Nonfiction essays, too, require imagination on my part. Even now. To read an essay like the one that masterfully describes the story of globalization via Chinese merchants selling sexy lingerie to Egyptian women wrapped up in niqabs, in a remote small town by the Nile, requires imagination on many dimensions. Reading is, thus, more than mere reading:
When you watch TV or see a film, you are looking at things happening to other people. Prose fiction is something you build up from 26 letters and a handful of punctuation marks, and you, and you alone, using your imagination, create a world, and people it and look out through other eyes. You get to feel things, visit places and worlds you would never otherwise know. You learn that everyone else out there is a me, as well. You're being someone else, and when you return to your own world, you're going to be slightly changed.
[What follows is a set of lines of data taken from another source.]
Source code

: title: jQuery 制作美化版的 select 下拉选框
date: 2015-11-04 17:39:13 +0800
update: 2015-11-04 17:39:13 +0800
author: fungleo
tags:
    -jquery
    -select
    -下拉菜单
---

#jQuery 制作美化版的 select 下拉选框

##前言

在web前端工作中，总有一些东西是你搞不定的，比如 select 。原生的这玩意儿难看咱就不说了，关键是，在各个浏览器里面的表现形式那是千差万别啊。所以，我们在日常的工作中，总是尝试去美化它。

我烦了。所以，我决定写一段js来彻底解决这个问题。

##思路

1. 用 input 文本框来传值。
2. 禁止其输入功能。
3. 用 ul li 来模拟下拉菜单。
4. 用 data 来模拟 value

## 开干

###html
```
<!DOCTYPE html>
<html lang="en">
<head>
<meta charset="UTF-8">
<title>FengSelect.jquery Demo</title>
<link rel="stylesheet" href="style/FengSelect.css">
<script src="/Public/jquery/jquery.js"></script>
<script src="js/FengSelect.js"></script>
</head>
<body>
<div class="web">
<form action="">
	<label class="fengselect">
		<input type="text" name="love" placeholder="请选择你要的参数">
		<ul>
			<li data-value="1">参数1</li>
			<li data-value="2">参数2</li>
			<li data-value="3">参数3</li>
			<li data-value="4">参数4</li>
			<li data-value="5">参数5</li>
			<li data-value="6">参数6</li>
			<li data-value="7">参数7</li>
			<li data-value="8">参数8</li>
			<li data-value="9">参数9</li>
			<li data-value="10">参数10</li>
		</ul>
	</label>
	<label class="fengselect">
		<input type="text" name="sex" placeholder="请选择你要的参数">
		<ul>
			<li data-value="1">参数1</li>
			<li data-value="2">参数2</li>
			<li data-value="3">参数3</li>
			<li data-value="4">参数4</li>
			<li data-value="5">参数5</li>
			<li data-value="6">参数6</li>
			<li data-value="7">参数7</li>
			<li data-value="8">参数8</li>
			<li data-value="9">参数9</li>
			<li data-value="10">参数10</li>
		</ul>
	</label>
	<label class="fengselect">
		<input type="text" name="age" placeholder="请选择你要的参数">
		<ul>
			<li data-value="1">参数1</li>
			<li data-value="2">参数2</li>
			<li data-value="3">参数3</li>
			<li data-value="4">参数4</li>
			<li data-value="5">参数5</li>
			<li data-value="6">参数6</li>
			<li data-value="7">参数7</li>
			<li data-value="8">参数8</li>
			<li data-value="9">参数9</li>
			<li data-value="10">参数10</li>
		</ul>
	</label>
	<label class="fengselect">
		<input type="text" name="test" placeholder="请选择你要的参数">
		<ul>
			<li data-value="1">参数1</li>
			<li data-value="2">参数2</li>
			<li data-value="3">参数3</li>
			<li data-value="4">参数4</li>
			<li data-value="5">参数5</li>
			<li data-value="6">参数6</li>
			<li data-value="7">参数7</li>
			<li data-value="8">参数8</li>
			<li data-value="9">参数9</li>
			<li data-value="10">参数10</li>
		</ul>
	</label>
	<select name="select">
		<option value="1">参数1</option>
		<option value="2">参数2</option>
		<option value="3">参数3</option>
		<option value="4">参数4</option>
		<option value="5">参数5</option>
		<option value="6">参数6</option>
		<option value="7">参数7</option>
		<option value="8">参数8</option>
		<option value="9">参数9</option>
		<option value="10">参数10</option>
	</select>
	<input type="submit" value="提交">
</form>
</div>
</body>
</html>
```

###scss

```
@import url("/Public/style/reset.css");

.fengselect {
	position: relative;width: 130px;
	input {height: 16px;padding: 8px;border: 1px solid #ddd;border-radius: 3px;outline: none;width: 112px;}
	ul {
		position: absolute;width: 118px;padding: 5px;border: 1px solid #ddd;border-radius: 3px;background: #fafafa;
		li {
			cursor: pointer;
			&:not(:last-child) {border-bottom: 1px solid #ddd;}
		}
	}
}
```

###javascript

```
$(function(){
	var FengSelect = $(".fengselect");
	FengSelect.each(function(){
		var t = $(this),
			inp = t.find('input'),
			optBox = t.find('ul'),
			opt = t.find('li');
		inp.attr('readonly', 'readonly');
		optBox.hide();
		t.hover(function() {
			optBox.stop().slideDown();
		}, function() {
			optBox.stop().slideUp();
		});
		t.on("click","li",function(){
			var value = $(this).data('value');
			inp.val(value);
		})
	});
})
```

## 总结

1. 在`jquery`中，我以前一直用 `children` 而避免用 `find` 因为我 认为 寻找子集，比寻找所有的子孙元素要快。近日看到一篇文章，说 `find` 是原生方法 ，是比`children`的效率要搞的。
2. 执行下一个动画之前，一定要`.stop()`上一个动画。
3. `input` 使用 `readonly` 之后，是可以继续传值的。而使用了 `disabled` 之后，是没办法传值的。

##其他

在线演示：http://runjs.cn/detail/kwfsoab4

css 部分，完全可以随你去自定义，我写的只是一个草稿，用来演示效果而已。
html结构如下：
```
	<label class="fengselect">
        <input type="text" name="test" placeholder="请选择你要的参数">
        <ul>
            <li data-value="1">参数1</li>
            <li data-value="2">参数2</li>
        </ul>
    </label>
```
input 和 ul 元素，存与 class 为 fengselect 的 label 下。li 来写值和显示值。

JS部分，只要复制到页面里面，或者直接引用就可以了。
There is no denying the fact that Enid Blyton's stories changed me. They informed me that there were people and cultures that were far removed from where I existed. The local stories too, whether by Sujatha or Kalki or Jayakanthan, changed me. So did the serious and gossipy reporting in Blitz, Illustrated Weekly, or India Today. Words and sentences were like magical spells.
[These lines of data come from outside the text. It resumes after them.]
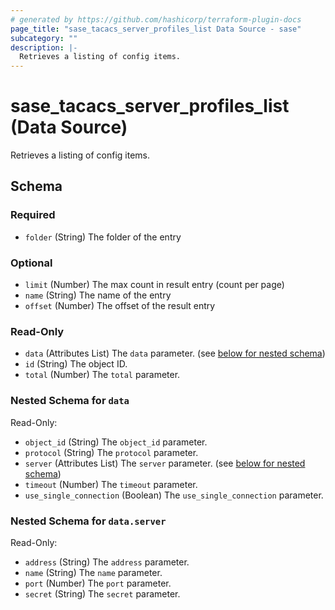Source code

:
 ```yaml
---
# generated by https://github.com/hashicorp/terraform-plugin-docs
page_title: "sase_tacacs_server_profiles_list Data Source - sase"
subcategory: ""
description: |-
  Retrieves a listing of config items.
---
```


# sase_tacacs_server_profiles_list (Data Source)

Retrieves a listing of config items.



<!-- schema generated by tfplugindocs -->
## Schema

### Required

- `folder` (String) The folder of the entry

### Optional

- `limit` (Number) The max count in result entry (count per page)
- `name` (String) The name of the entry
- `offset` (Number) The offset of the result entry

### Read-Only

- `data` (Attributes List) The `data` parameter. (see [below for nested schema](#nestedatt--data))
- `id` (String) The object ID.
- `total` (Number) The `total` parameter.

<a id="nestedatt--data"></a>
### Nested Schema for `data`

Read-Only:

- `object_id` (String) The `object_id` parameter.
- `protocol` (String) The `protocol` parameter.
- `server` (Attributes List) The `server` parameter. (see [below for nested schema](#nestedatt--data--server))
- `timeout` (Number) The `timeout` parameter.
- `use_single_connection` (Boolean) The `use_single_connection` parameter.

<a id="nestedatt--data--server"></a>
### Nested Schema for `data.server`

Read-Only:

- `address` (String) The `address` parameter.
- `name` (String) The `name` parameter.
- `port` (Number) The `port` parameter.
- `secret` (String) The `secret` parameter.


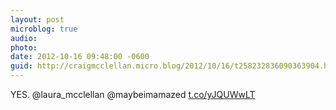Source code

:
 ```yaml
---
layout: post
microblog: true
audio: 
photo: 
date: 2012-10-16 09:48:00 -0600
guid: http://craigmcclellan.micro.blog/2012/10/16/t258232836090363904.html
---
```

YES. @laura_mcclellan @maybeimamazed  [t.co/yJQUWwLT](http://t.co/yJQUWwLT)
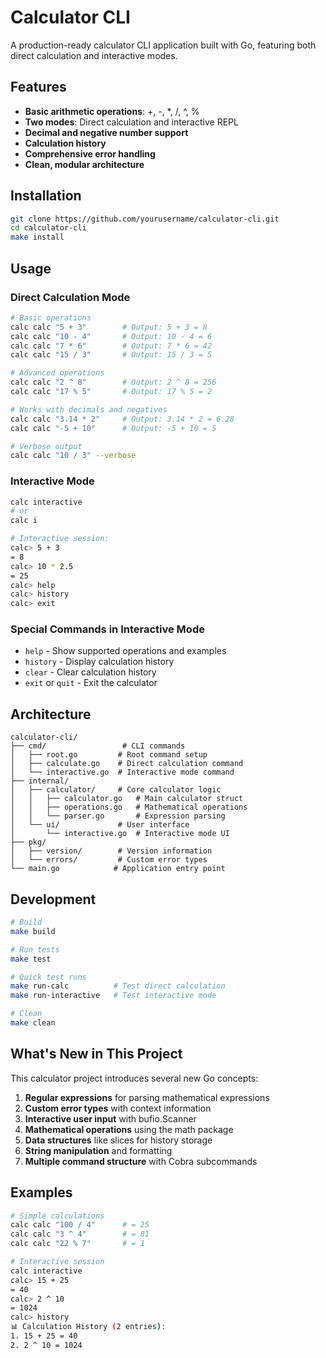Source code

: # Calculator CLI

A production-ready calculator CLI application built with Go, featuring both direct calculation and interactive modes.

## Features

- **Basic arithmetic operations**: +, -, *, /, ^, %
- **Two modes**: Direct calculation and interactive REPL
- **Decimal and negative number support**
- **Calculation history**
- **Comprehensive error handling**
- **Clean, modular architecture**

## Installation

```bash
git clone https://github.com/yourusername/calculator-cli.git
cd calculator-cli
make install
```

## Usage

### Direct Calculation Mode

```bash
# Basic operations
calc calc "5 + 3"        # Output: 5 + 3 = 8
calc calc "10 - 4"       # Output: 10 - 4 = 6
calc calc "7 * 6"        # Output: 7 * 6 = 42
calc calc "15 / 3"       # Output: 15 / 3 = 5

# Advanced operations
calc calc "2 ^ 8"        # Output: 2 ^ 8 = 256
calc calc "17 % 5"       # Output: 17 % 5 = 2

# Works with decimals and negatives
calc calc "3.14 * 2"     # Output: 3.14 * 2 = 6.28
calc calc "-5 + 10"      # Output: -5 + 10 = 5

# Verbose output
calc calc "10 / 3" --verbose
```

### Interactive Mode

```bash
calc interactive
# or
calc i

# Interactive session:
calc> 5 + 3
= 8
calc> 10 * 2.5
= 25
calc> help
calc> history
calc> exit
```

### Special Commands in Interactive Mode

- `help` - Show supported operations and examples
- `history` - Display calculation history
- `clear` - Clear calculation history
- `exit` or `quit` - Exit the calculator

## Architecture

```
calculator-cli/
├── cmd/                 # CLI commands
│   ├── root.go         # Root command setup
│   ├── calculate.go    # Direct calculation command
│   └── interactive.go  # Interactive mode command
├── internal/
│   ├── calculator/     # Core calculator logic
│   │   ├── calculator.go   # Main calculator struct
│   │   ├── operations.go   # Mathematical operations
│   │   └── parser.go       # Expression parsing
│   └── ui/             # User interface
│       └── interactive.go  # Interactive mode UI
├── pkg/
│   ├── version/        # Version information
│   └── errors/         # Custom error types
└── main.go            # Application entry point
```

## Development

```bash
# Build
make build

# Run tests
make test

# Quick test runs
make run-calc          # Test direct calculation
make run-interactive   # Test interactive mode

# Clean
make clean
```

## What's New in This Project

This calculator project introduces several new Go concepts:

1. **Regular expressions** for parsing mathematical expressions
2. **Custom error types** with context information  
3. **Interactive user input** with bufio.Scanner
4. **Mathematical operations** using the math package
5. **Data structures** like slices for history storage
6. **String manipulation** and formatting
7. **Multiple command structure** with Cobra subcommands

## Examples

```bash
# Simple calculations
calc calc "100 / 4"      # = 25
calc calc "3 ^ 4"        # = 81
calc calc "22 % 7"       # = 1

# Interactive session
calc interactive
calc> 15 + 25
= 40
calc> 2 ^ 10  
= 1024
calc> history
📊 Calculation History (2 entries):
1. 15 + 25 = 40
2. 2 ^ 10 = 1024
```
The power to imagine is also the power to create.
Look around you: I mean it. Pause, for a moment and look around the room that you are in. I'm going to point out something so obvious that it tends to be forgotten. It's this: that everything you can see, including the walls, was, at some point, imagined. Someone decided it was easier to sit on a chair than on the ground and imagined the chair. Someone had to imagine a way that I could talk to you in London right now without us all getting rained on.This room and the things in it, and all the other things in this building, this city exist because, over and over and over, people imagined things. They daydreamed, they pondered, they made things that didn't quite work, they described things that didn't yet exist to people who laughed at them..
Whether a fictional world, or the real world with problems of real people, reading them developed in me a sense of empathy. Empathy then leads to wondering how the world can become a better place for you and me, which is why I rant--to make a case for doing things differently.
Empathy is a tool for building people into groups, for allowing us to function as more than self-obsessed individuals.
You're also finding out something as you read vitally important for making your way in the world. And it's this:
THE WORLD DOESN'T HAVE TO BE LIKE THIS. THINGS CAN BE DIFFERENT.